Die GRIMM Sammlung der Stadt Kassel sowie die Bibliotheksbestände des 2014 geschlossenen Brüder-Grimm-Museums werden in der Universitätsbibliothek Kassel und der Murhardschen Bibliothek aufbewahrt. Die Forschung zum Thema GRIMM ist an der Universität Kassel, insbesondere bei der Brüder Grimm-Stiftungsprofessur, angesiedelt.
Mit der Sammlung, Dokumentation und wissenschaftlichen Erforschung von Leben, Werk und Wirkung der Brüder Jacob und Wilhelm Grimm befassen sich auch die Arbeitsstelle Grimm-Briefwechsel an der Humboldt-Universität zu Berlin, die Brüder Grimm-Gesellschaft in Kassel und das Brüder Grimm-Haus in Steinau an der Straße.
4. September 2015: Eröffnung der Grimmwelt Kassel, eines Museums zum Lebenswerk der Brüder Grimm.
Brüder-Grimm-Städte:
Hanau, Main-Kinzig-Kreis, Hessen
Kassel, Hessen
Marburg, Hessen
Steinau an der Straße, Main-Kinzig-Kreis, Hessen

Siehe auch

Brothers Grimm
Brüder-Grimm-Platz

Werke

Gemeinsame Werke

Kinder- und Hausmärchen. 1. Auflage: 2 Bände 1812, 1815
Deutsche Sagen. 2 Bände 1816, 1818, 2. Auflage 1865, 3. Aufl., hrsg. von Herman Grimm, 1891, 4. Auflage 1905; Neudruck Stuttgart 1986.
Irische Elfenmärchen.

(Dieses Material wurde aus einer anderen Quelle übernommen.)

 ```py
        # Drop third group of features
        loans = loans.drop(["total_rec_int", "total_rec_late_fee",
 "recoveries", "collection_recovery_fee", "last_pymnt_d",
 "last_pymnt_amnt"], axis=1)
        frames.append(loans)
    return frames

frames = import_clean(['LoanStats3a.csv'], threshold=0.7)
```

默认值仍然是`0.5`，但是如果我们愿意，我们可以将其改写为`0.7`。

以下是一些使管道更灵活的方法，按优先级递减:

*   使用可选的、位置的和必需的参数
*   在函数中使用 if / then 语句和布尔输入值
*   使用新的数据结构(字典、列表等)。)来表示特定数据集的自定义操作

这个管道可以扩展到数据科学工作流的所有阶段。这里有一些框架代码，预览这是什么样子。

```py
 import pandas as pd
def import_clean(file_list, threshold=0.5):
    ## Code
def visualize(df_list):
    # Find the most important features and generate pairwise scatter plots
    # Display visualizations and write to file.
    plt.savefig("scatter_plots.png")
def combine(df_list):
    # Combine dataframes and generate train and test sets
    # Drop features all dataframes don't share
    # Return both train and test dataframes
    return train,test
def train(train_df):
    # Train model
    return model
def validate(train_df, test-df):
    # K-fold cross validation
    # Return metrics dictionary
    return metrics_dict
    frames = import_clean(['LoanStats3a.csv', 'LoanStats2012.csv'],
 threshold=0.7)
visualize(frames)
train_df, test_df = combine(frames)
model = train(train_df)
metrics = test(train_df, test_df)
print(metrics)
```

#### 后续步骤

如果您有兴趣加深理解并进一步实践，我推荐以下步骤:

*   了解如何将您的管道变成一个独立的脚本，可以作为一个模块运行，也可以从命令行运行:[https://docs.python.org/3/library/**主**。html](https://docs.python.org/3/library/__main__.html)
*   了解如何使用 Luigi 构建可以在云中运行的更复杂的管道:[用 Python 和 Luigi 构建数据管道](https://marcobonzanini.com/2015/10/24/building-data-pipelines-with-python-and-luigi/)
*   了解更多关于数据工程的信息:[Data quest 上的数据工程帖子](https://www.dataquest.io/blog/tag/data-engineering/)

Leipzig, 1826
Deutsche Mythologie. 1. Auflage 1835
Deutsches Wörterbuch. 1. Band 1854, 33. Band 1960. (Deutsches Wörterbuch von Jacob und Wilhelm Grimm Bd. 1–33 dtv Verlag, ISBN 3-423-05945-1)
Kinder- und Hausmärchen, gesammelt durch die Brüder Grimm. Rob Riemann (Hrsg.), mit 446 Illustrationen von Otto Ubbelohde. 3 Bände, Turm-Verlag, Leipzig 1906
Deutsche Sagen. Hrsg. von den Brüdern Grimm. Mit einer Abbildung der Sage, nach W. v. Kaulbach. Nicolai, Berlin 1865, 2. Aufl., Band 1–2. Digitalisierte Ausgabe der Universitäts- und Landesbibliothek Düsseldorf

Jacob Grimm

Deutsche Grammatik. 1. Auflage: 4 Bände 1819–1837

Nachlass

Ein großer Teil ihres wissenschaftlichen Nachlasses befindet sich in der Staatsbibliothek zu Berlin. Ein weiterer größerer Teil, darunter Briefe von und an die Brüder, verschiedene Manuskriptenkonvolute und vor allem Handexemplare mit handschriftlichen Zusätzen, wird im Hessischen Staatsarchiv Marburg verwahrt.[8] Außerdem sind mehrere tausend Bände ihrer persönlichen Bibliothek seit 1865 im Besitz der Universitätsbibliothek der Humboldt-Universität zu Berlin, deren neue Bibliothek als Jacob-und-Wilhelm-Grimm-Zentrum seit 2009 nach den Brüdern Grimm benannt ist. Ebenfalls werden seit 1978 in einer Dauerausstellung im Museum Haldensleben Kunstgegenstände, Möbel etc. aus dem Nachlass der Brüder Grimm der Öffentlichkeit zugänglich gemacht.